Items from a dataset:
* * * * *

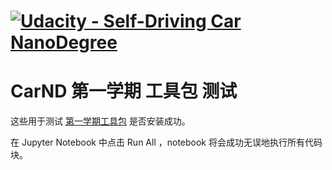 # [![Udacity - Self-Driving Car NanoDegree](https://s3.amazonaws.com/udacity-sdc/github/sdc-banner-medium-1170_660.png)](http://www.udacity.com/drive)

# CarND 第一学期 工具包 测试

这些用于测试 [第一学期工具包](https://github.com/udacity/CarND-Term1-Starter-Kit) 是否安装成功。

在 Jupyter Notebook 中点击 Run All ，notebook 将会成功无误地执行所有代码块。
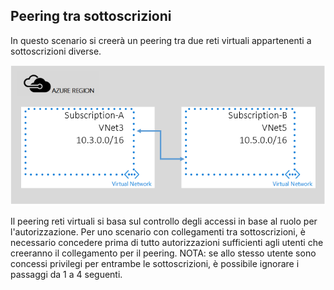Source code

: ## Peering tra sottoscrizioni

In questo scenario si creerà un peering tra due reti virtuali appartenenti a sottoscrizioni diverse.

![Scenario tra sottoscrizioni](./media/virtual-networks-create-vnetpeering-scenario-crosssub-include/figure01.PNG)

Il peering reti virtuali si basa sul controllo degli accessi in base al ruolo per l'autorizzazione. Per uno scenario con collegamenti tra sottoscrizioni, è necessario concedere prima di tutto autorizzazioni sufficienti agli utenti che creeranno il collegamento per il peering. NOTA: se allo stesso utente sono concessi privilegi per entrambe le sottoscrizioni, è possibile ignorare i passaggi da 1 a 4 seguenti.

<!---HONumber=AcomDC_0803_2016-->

* * * * *

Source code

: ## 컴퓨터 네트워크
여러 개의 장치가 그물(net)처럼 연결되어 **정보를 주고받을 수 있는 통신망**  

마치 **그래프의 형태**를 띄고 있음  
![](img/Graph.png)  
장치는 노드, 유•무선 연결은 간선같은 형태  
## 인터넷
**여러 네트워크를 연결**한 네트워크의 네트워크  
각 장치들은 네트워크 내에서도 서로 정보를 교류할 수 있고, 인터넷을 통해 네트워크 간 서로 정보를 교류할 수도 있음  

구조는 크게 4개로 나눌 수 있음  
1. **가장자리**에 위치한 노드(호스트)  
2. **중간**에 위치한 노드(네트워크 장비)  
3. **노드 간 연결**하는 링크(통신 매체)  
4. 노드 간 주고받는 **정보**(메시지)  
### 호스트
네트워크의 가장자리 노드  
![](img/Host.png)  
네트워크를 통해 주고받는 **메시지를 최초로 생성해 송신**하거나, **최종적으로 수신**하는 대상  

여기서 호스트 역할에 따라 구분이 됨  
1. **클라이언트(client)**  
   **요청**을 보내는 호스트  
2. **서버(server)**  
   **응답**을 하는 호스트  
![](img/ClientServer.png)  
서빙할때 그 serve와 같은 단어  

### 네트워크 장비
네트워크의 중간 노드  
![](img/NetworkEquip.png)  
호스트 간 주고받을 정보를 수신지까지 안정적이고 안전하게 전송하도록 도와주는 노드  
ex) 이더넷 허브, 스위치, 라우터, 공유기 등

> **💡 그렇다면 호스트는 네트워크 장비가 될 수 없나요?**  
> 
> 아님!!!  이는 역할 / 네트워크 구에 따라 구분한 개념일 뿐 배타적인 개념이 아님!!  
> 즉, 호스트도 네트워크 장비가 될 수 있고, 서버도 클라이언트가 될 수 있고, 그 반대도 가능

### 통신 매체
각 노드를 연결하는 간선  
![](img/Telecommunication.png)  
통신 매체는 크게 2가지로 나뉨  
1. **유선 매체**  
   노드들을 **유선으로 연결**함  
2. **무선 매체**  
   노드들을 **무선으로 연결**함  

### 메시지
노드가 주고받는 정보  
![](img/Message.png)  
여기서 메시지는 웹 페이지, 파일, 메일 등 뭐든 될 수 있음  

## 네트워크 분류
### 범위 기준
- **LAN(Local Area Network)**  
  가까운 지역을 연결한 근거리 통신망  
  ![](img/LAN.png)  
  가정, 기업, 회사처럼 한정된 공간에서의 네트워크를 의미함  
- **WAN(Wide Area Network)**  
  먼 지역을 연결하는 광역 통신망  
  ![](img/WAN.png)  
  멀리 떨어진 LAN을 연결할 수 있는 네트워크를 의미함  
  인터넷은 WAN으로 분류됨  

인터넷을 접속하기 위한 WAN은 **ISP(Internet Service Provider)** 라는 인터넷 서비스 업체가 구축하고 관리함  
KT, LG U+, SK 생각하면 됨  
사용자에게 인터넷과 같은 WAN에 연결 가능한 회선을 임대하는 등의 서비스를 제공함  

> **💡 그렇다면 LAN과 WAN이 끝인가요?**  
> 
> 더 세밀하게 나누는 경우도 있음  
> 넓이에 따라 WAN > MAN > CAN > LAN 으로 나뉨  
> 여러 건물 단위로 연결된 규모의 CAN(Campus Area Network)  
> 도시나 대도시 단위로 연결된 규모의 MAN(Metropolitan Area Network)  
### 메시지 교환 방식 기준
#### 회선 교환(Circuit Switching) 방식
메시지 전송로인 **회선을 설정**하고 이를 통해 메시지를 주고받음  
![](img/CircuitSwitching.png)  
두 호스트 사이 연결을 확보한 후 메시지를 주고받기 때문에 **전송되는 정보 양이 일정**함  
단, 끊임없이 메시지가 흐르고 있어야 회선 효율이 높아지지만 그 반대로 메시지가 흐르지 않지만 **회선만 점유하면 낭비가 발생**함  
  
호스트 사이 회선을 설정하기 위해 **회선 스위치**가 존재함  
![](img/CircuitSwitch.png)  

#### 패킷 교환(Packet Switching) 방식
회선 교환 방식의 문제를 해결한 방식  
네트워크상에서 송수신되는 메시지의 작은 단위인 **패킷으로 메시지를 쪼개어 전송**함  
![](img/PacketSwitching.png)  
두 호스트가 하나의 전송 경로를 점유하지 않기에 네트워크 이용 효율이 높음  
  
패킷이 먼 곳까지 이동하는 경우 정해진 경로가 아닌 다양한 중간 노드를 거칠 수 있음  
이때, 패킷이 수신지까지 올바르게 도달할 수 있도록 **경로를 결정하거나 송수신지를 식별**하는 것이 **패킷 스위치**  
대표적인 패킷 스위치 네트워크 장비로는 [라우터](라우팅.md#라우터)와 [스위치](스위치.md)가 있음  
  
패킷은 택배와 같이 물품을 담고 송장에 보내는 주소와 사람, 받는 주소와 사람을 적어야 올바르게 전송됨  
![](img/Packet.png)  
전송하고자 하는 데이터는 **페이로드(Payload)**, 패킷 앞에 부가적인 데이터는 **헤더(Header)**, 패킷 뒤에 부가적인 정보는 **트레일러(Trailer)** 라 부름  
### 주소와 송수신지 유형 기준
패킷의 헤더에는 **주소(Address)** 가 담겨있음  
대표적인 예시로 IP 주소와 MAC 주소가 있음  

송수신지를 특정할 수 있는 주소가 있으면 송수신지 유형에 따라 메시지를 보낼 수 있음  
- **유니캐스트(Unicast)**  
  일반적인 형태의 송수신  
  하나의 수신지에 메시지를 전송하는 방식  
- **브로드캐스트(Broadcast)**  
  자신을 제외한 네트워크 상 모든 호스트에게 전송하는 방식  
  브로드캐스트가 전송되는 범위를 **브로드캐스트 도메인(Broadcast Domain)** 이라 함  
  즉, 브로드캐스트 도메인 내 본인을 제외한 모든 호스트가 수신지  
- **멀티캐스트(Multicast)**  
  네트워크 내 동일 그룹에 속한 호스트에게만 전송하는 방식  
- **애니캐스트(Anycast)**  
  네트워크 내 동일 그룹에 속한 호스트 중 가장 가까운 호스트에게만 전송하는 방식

* * * * *

- INSTRUCTIONS FOR THE TASK -
Search the entries above for the word "송수신지를" and copy each line where it appears.

- SOLUTION FOR THIS TASK -
이때, 패킷이 수신지까지 올바르게 도달할 수 있도록 **경로를 결정하거나 송수신지를 식별**하는 것이 **패킷 스위치**  
송수신지를 특정할 수 있는 주소가 있으면 송수신지 유형에 따라 메시지를 보낼 수 있음  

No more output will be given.